Hi, I am trying to replicate your result in pytorch. I face the problem that loss goes to NaN when training RNN, it's like loss first drop from 2.x to 1.0x then suddenly became NaN. I wonder if you also have faced this problem before as well and sovled, since I notice in your doomrnn.py file, there is an epsilon unused (although in VAE part). I tried to add epsilon to a larger value to Adam optimizer, this will solve the problem, however the loss will drop much more slower. Is there any suggestion from you? Bin.

zmonoid commented 6 years ago

Notice you used gradient clip. Thanks.

zmonoid commented 6 years ago

Still the same problem after adding gradient clip.

hardmaru commented 6 years ago

Hi Zhou Bin

Apologies I’m not too familiar with RNNs in PyTorch

There’s an existing reimplementation of world models carracing experiment in pytorch though:

https://ctallec.github.io/world-models/

Can you check out their code to see if it addresses any differences to what you are doing or gives you any hints?

If you can’t get it to work later on after studying the pytorch repo, I can try to take a look.

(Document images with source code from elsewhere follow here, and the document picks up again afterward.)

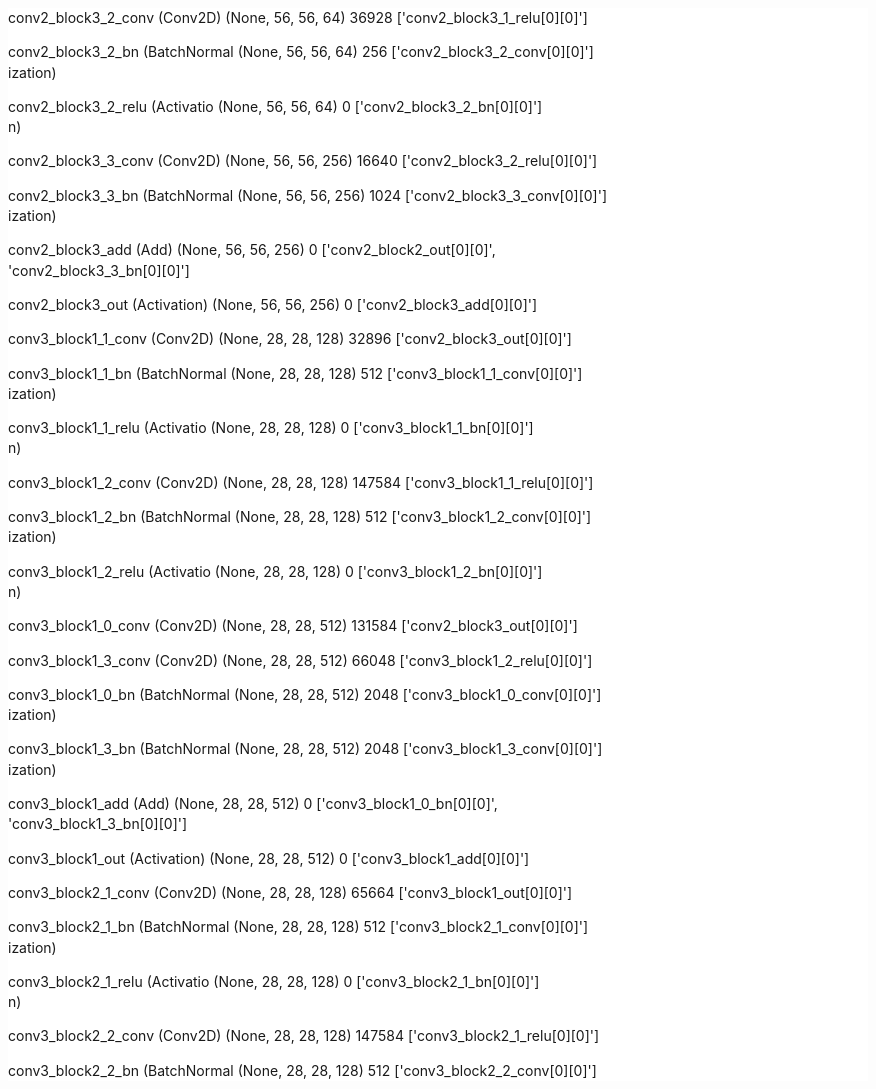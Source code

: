  conv2_block3_2_conv (Conv2D)   (None, 56, 56, 64)   36928       ['conv2_block3_1_relu[0][0]']    
                                                                                                  
 conv2_block3_2_bn (BatchNormal  (None, 56, 56, 64)  256         ['conv2_block3_2_conv[0][0]']    
 ization)                                                                                         
                                                                                                  
 conv2_block3_2_relu (Activatio  (None, 56, 56, 64)  0           ['conv2_block3_2_bn[0][0]']      
 n)                                                                                               
                                                                                                  
 conv2_block3_3_conv (Conv2D)   (None, 56, 56, 256)  16640       ['conv2_block3_2_relu[0][0]']    
                                                                                                  
 conv2_block3_3_bn (BatchNormal  (None, 56, 56, 256)  1024       ['conv2_block3_3_conv[0][0]']    
 ization)                                                                                         
                                                                                                  
 conv2_block3_add (Add)         (None, 56, 56, 256)  0           ['conv2_block2_out[0][0]',       
                                                                  'conv2_block3_3_bn[0][0]']      
                                                                                                  
 conv2_block3_out (Activation)  (None, 56, 56, 256)  0           ['conv2_block3_add[0][0]']       
                                                                                                  
 conv3_block1_1_conv (Conv2D)   (None, 28, 28, 128)  32896       ['conv2_block3_out[0][0]']       
                                                                                                  
 conv3_block1_1_bn (BatchNormal  (None, 28, 28, 128)  512        ['conv3_block1_1_conv[0][0]']    
 ization)                                                                                         
                                                                                                  
 conv3_block1_1_relu (Activatio  (None, 28, 28, 128)  0          ['conv3_block1_1_bn[0][0]']      
 n)                                                                                               
                                                                                                  
 conv3_block1_2_conv (Conv2D)   (None, 28, 28, 128)  147584      ['conv3_block1_1_relu[0][0]']    
                                                                                                  
 conv3_block1_2_bn (BatchNormal  (None, 28, 28, 128)  512        ['conv3_block1_2_conv[0][0]']    
 ization)                                                                                         
                                                                                                  
 conv3_block1_2_relu (Activatio  (None, 28, 28, 128)  0          ['conv3_block1_2_bn[0][0]']      
 n)                                                                                               
                                                                                                  
 conv3_block1_0_conv (Conv2D)   (None, 28, 28, 512)  131584      ['conv2_block3_out[0][0]']       
                                                                                                  
 conv3_block1_3_conv (Conv2D)   (None, 28, 28, 512)  66048       ['conv3_block1_2_relu[0][0]']    
                                                                                                  
 conv3_block1_0_bn (BatchNormal  (None, 28, 28, 512)  2048       ['conv3_block1_0_conv[0][0]']    
 ization)                                                                                         
                                                                                                  
 conv3_block1_3_bn (BatchNormal  (None, 28, 28, 512)  2048       ['conv3_block1_3_conv[0][0]']    
 ization)                                                                                         
                                                                                                  
 conv3_block1_add (Add)         (None, 28, 28, 512)  0           ['conv3_block1_0_bn[0][0]',      
                                                                  'conv3_block1_3_bn[0][0]']      
                                                                                                  
 conv3_block1_out (Activation)  (None, 28, 28, 512)  0           ['conv3_block1_add[0][0]']       
                                                                                                  
 conv3_block2_1_conv (Conv2D)   (None, 28, 28, 128)  65664       ['conv3_block1_out[0][0]']       
                                                                                                  
 conv3_block2_1_bn (BatchNormal  (None, 28, 28, 128)  512        ['conv3_block2_1_conv[0][0]']    
 ization)                                                                                         
                                                                                                  
 conv3_block2_1_relu (Activatio  (None, 28, 28, 128)  0          ['conv3_block2_1_bn[0][0]']      
 n)                                                                                               
                                                                                                  
 conv3_block2_2_conv (Conv2D)   (None, 28, 28, 128)  147584      ['conv3_block2_1_relu[0][0]']    
                                                                                                  
 conv3_block2_2_bn (BatchNormal  (None, 28, 28, 128)  512        ['conv3_block2_2_conv[0][0]']    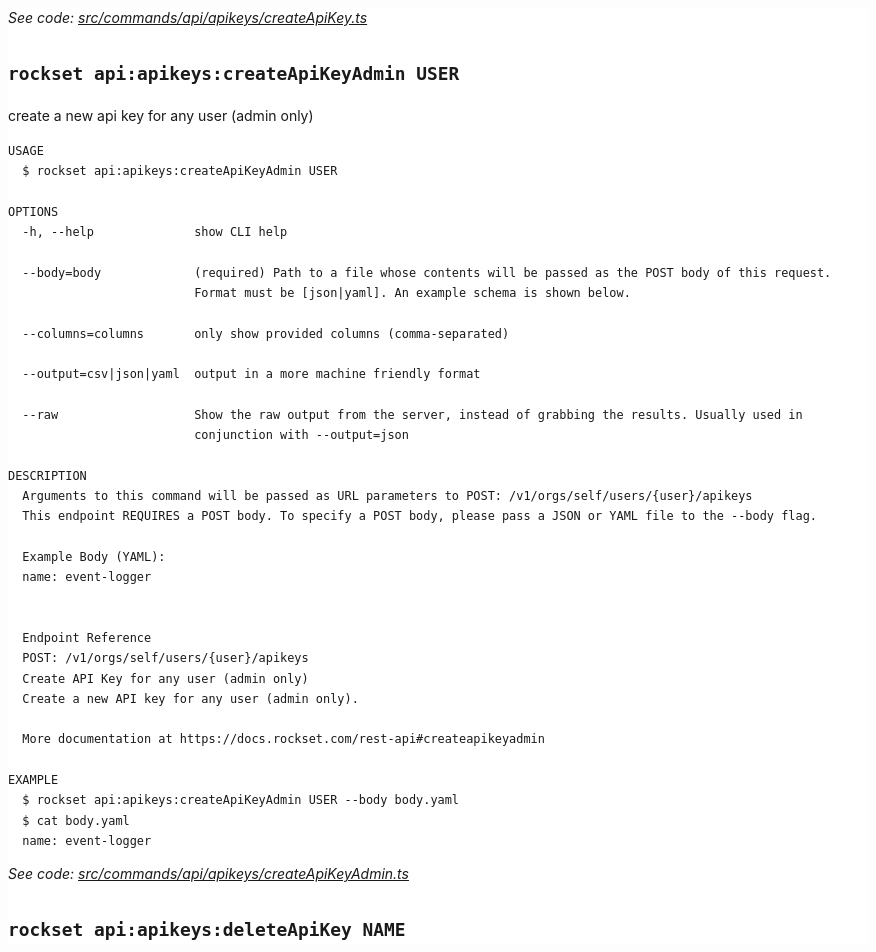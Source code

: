 _See code: [src/commands/api/apikeys/createApiKey.ts](../src/commands/api/apikeys/createApiKey.ts)_

## `rockset api:apikeys:createApiKeyAdmin USER`

create a new api key for any user (admin only)

```
USAGE
  $ rockset api:apikeys:createApiKeyAdmin USER

OPTIONS
  -h, --help              show CLI help

  --body=body             (required) Path to a file whose contents will be passed as the POST body of this request.
                          Format must be [json|yaml]. An example schema is shown below.

  --columns=columns       only show provided columns (comma-separated)

  --output=csv|json|yaml  output in a more machine friendly format

  --raw                   Show the raw output from the server, instead of grabbing the results. Usually used in
                          conjunction with --output=json

DESCRIPTION
  Arguments to this command will be passed as URL parameters to POST: /v1/orgs/self/users/{user}/apikeys
  This endpoint REQUIRES a POST body. To specify a POST body, please pass a JSON or YAML file to the --body flag.
       
  Example Body (YAML):
  name: event-logger


  Endpoint Reference
  POST: /v1/orgs/self/users/{user}/apikeys
  Create API Key for any user (admin only)
  Create a new API key for any user (admin only).

  More documentation at https://docs.rockset.com/rest-api#createapikeyadmin

EXAMPLE
  $ rockset api:apikeys:createApiKeyAdmin USER --body body.yaml
  $ cat body.yaml
  name: event-logger
```

_See code: [src/commands/api/apikeys/createApiKeyAdmin.ts](../src/commands/api/apikeys/createApiKeyAdmin.ts)_

## `rockset api:apikeys:deleteApiKey NAME`

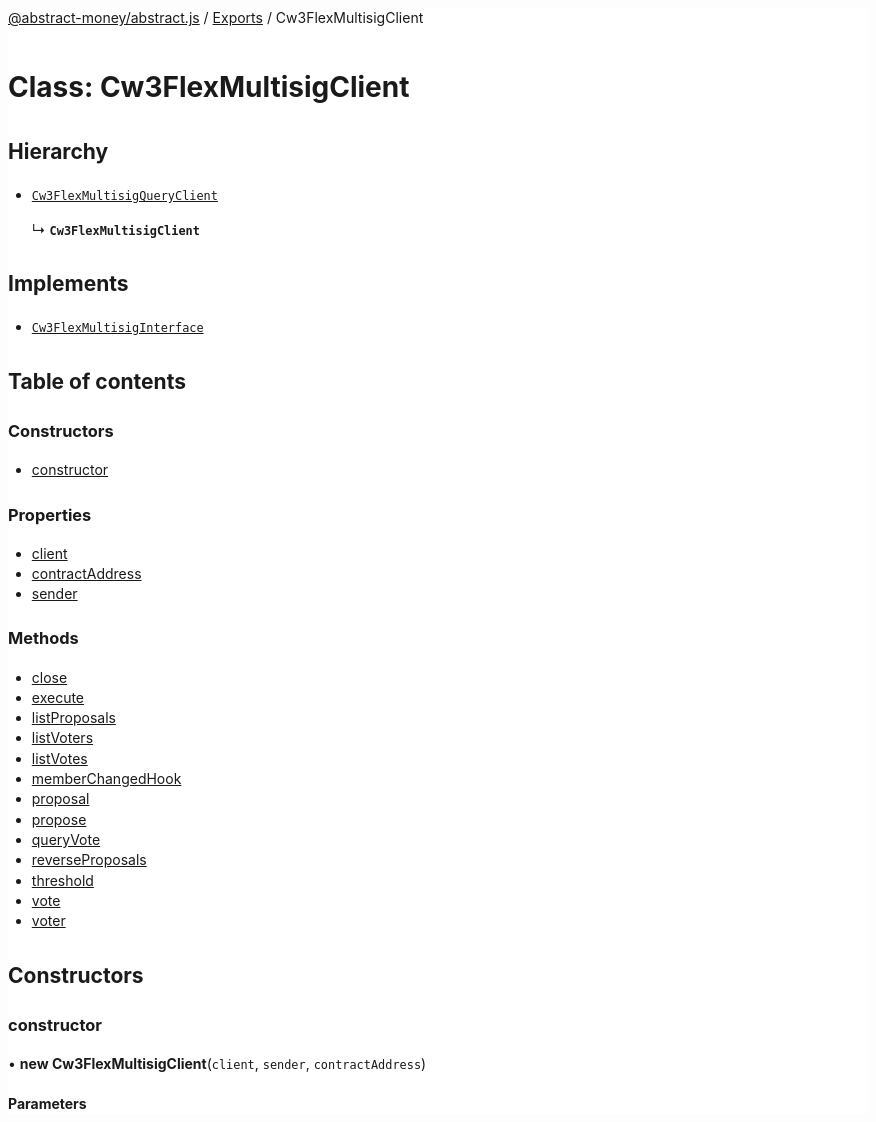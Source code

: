 [@abstract-money/abstract.js](../README.md) / [Exports](../modules.md) / Cw3FlexMultisigClient

# Class: Cw3FlexMultisigClient

## Hierarchy

- [`Cw3FlexMultisigQueryClient`](Cw3FlexMultisigQueryClient.md)

  ↳ **`Cw3FlexMultisigClient`**

## Implements

- [`Cw3FlexMultisigInterface`](../interfaces/Cw3FlexMultisigInterface.md)

## Table of contents

### Constructors

- [constructor](Cw3FlexMultisigClient.md#constructor)

### Properties

- [client](Cw3FlexMultisigClient.md#client)
- [contractAddress](Cw3FlexMultisigClient.md#contractaddress)
- [sender](Cw3FlexMultisigClient.md#sender)

### Methods

- [close](Cw3FlexMultisigClient.md#close)
- [execute](Cw3FlexMultisigClient.md#execute)
- [listProposals](Cw3FlexMultisigClient.md#listproposals)
- [listVoters](Cw3FlexMultisigClient.md#listvoters)
- [listVotes](Cw3FlexMultisigClient.md#listvotes)
- [memberChangedHook](Cw3FlexMultisigClient.md#memberchangedhook)
- [proposal](Cw3FlexMultisigClient.md#proposal)
- [propose](Cw3FlexMultisigClient.md#propose)
- [queryVote](Cw3FlexMultisigClient.md#queryvote)
- [reverseProposals](Cw3FlexMultisigClient.md#reverseproposals)
- [threshold](Cw3FlexMultisigClient.md#threshold)
- [vote](Cw3FlexMultisigClient.md#vote)
- [voter](Cw3FlexMultisigClient.md#voter)

## Constructors

### constructor

• **new Cw3FlexMultisigClient**(`client`, `sender`, `contractAddress`)

#### Parameters
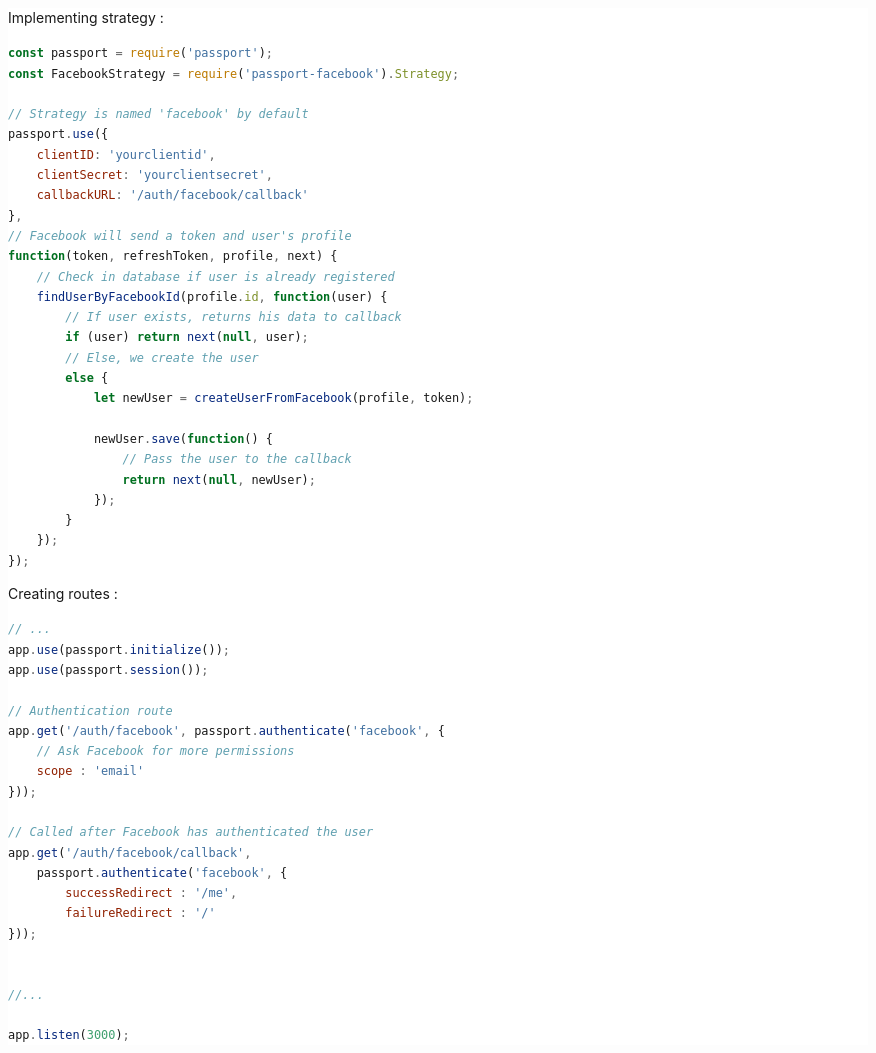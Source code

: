 Implementing strategy :

```js
const passport = require('passport');
const FacebookStrategy = require('passport-facebook').Strategy;

// Strategy is named 'facebook' by default
passport.use({
    clientID: 'yourclientid',
    clientSecret: 'yourclientsecret',
    callbackURL: '/auth/facebook/callback'
},
// Facebook will send a token and user's profile
function(token, refreshToken, profile, next) {
    // Check in database if user is already registered
    findUserByFacebookId(profile.id, function(user) {
        // If user exists, returns his data to callback
        if (user) return next(null, user);
        // Else, we create the user
        else {
            let newUser = createUserFromFacebook(profile, token);

            newUser.save(function() {
                // Pass the user to the callback
                return next(null, newUser);
            });
        }
    });
});

```

Creating routes :

```js
// ...
app.use(passport.initialize());
app.use(passport.session());

// Authentication route
app.get('/auth/facebook', passport.authenticate('facebook', {
    // Ask Facebook for more permissions
    scope : 'email'
}));

// Called after Facebook has authenticated the user
app.get('/auth/facebook/callback',
    passport.authenticate('facebook', {
        successRedirect : '/me',
        failureRedirect : '/'
}));


//...

app.listen(3000);

```
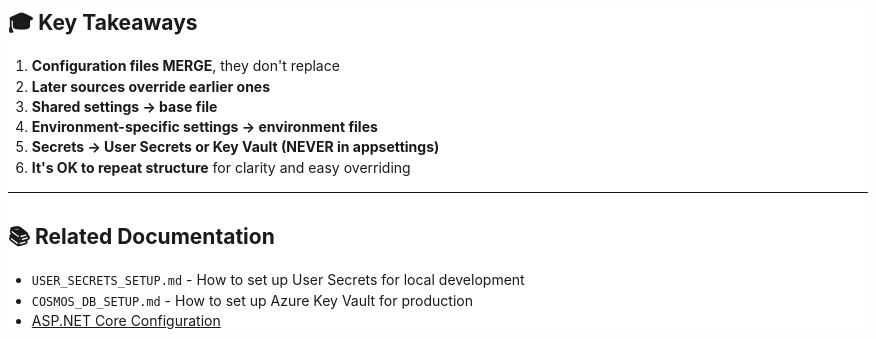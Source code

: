 
## 🎓 Key Takeaways

1. **Configuration files MERGE**, they don't replace
2. **Later sources override earlier ones**
3. **Shared settings → base file**
4. **Environment-specific settings → environment files**
5. **Secrets → User Secrets or Key Vault (NEVER in appsettings)**
6. **It's OK to repeat structure** for clarity and easy overriding

---

## 📚 Related Documentation

- `USER_SECRETS_SETUP.md` - How to set up User Secrets for local development
- `COSMOS_DB_SETUP.md` - How to set up Azure Key Vault for production
- [ASP.NET Core Configuration](https://docs.microsoft.com/aspnet/core/fundamentals/configuration/)
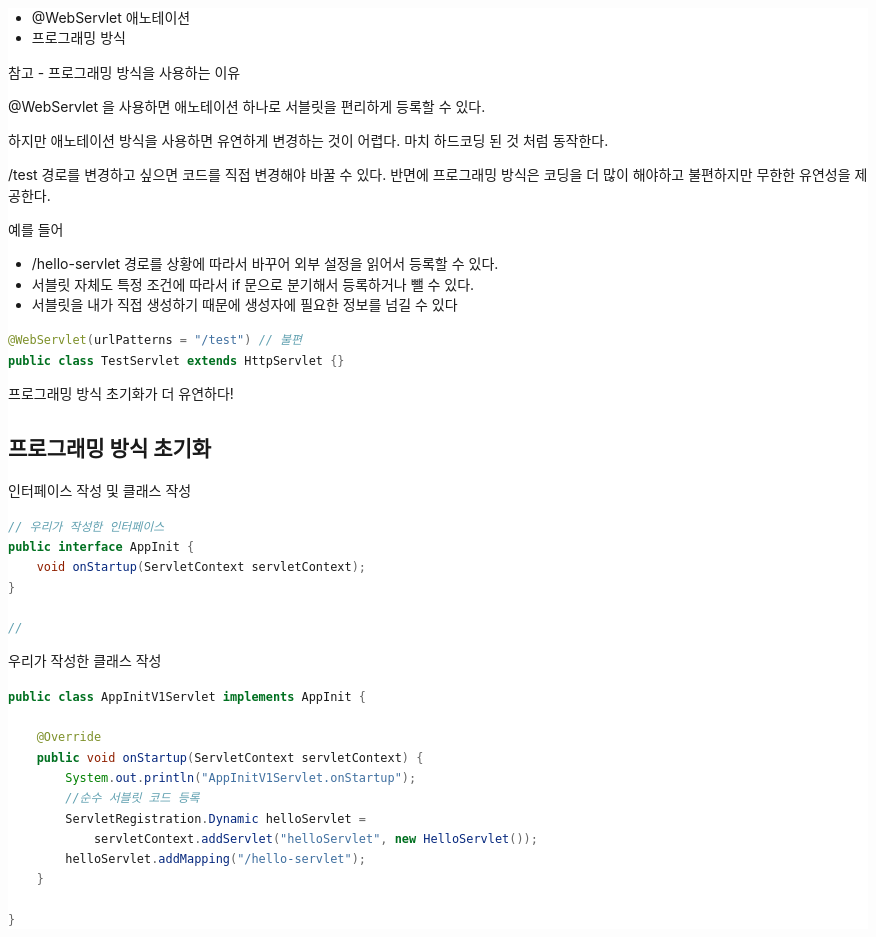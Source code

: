 * @WebServlet 애노테이션
* 프로그래밍 방식

참고 - 프로그래밍 방식을 사용하는 이유

@WebServlet 을 사용하면 애노테이션 하나로 서블릿을 편리하게 등록할 수 있다. 

하지만 애노테이션 방식을 사용하면 유연하게 변경하는 것이 어렵다. 마치 하드코딩 된 것 처럼 동작한다. 

 /test 경로를 변경하고 싶으면 코드를 직접 변경해야 바꿀 수 있다.
반면에 프로그래밍 방식은 코딩을 더 많이 해야하고 불편하지만 무한한 유연성을 제공한다.

예를 들어

* /hello-servlet 경로를 상황에 따라서 바꾸어 외부 설정을 읽어서 등록할 수 있다.
* 서블릿 자체도 특정 조건에 따라서 if 문으로 분기해서 등록하거나 뺄 수 있다.
* 서블릿을 내가 직접 생성하기 때문에 생성자에 필요한 정보를 넘길 수 있다

```java
@WebServlet(urlPatterns = "/test") // 불편
public class TestServlet extends HttpServlet {}
```



프로그래밍 방식 초기화가 더 유연하다! 

##  프로그래밍 방식 초기화

인터페이스 작성 및 클래스 작성

```java
// 우리가 작성한 인터페이스 
public interface AppInit {
	void onStartup(ServletContext servletContext);
}

// 
```

우리가 작성한 클래스 작성

```java
public class AppInitV1Servlet implements AppInit {

	@Override
	public void onStartup(ServletContext servletContext) {
		System.out.println("AppInitV1Servlet.onStartup");
		//순수 서블릿 코드 등록
		ServletRegistration.Dynamic helloServlet =
			servletContext.addServlet("helloServlet", new HelloServlet());
		helloServlet.addMapping("/hello-servlet");
	}

}
```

On Sun, Jul 8, 2018 at 4:17 AM ZHOU Bin notifications@github.com wrote:

Still the same after adding gradient clip.

— You are receiving this because you are subscribed to this thread. Reply to this email directly, view it on GitHub https://github.com/hardmaru/WorldModelsExperiments/issues/3#issuecomment-403237385, or mute the thread https://github.com/notifications/unsubscribe-auth/AGBoHk4BXA5MUyl7F4-v1H1afS3wm064ks5uEQkvgaJpZM4VGc_L .

zmonoid commented 6 years ago

Hi David,

Thanks very much for your reply. I have figure it out~~

The reason is that, when log posterior goes to a very negative value, we take exp().sum().log() in pytorch will give negative infinity.

The tensorflow natively added stability trick in tf.reduce_logsumexp as seen in https://github.com/tensorflow/tensorflow/blob/r1.8/tensorflow/python/ops/math_ops.py

Suggested by https://en.wikipedia.org/wiki/LogSumExp, here is the stable implementation for pytorch:

def reduce_logsumexp(x, dim=None):
    max_x, _ = x.max(dim=dim, keepdim=True)
    y = (x - max_x).exp().sum(dim=dim).log()
    return max_x + y.squeeze()

hardmaru commented 6 years ago

Hi @zmonoid

That makes sense. LogSumExp makes convergence a lot easier, and in fact this issue has come up when someone was trying to use world models for sonic environments:

https://old.reddit.com/r/MachineLearning/comments/8poc3z/r_blog_post_on_world_models_for_sonic/e0de9z0/?context=3

I hope pytorch will support logsumexp natively soon, as mentioned in the comment thread. If not, please add your implementation as a PR for pytorch!

zmonoid commented 6 years ago

Hi @hardmaru Thanks for your reply~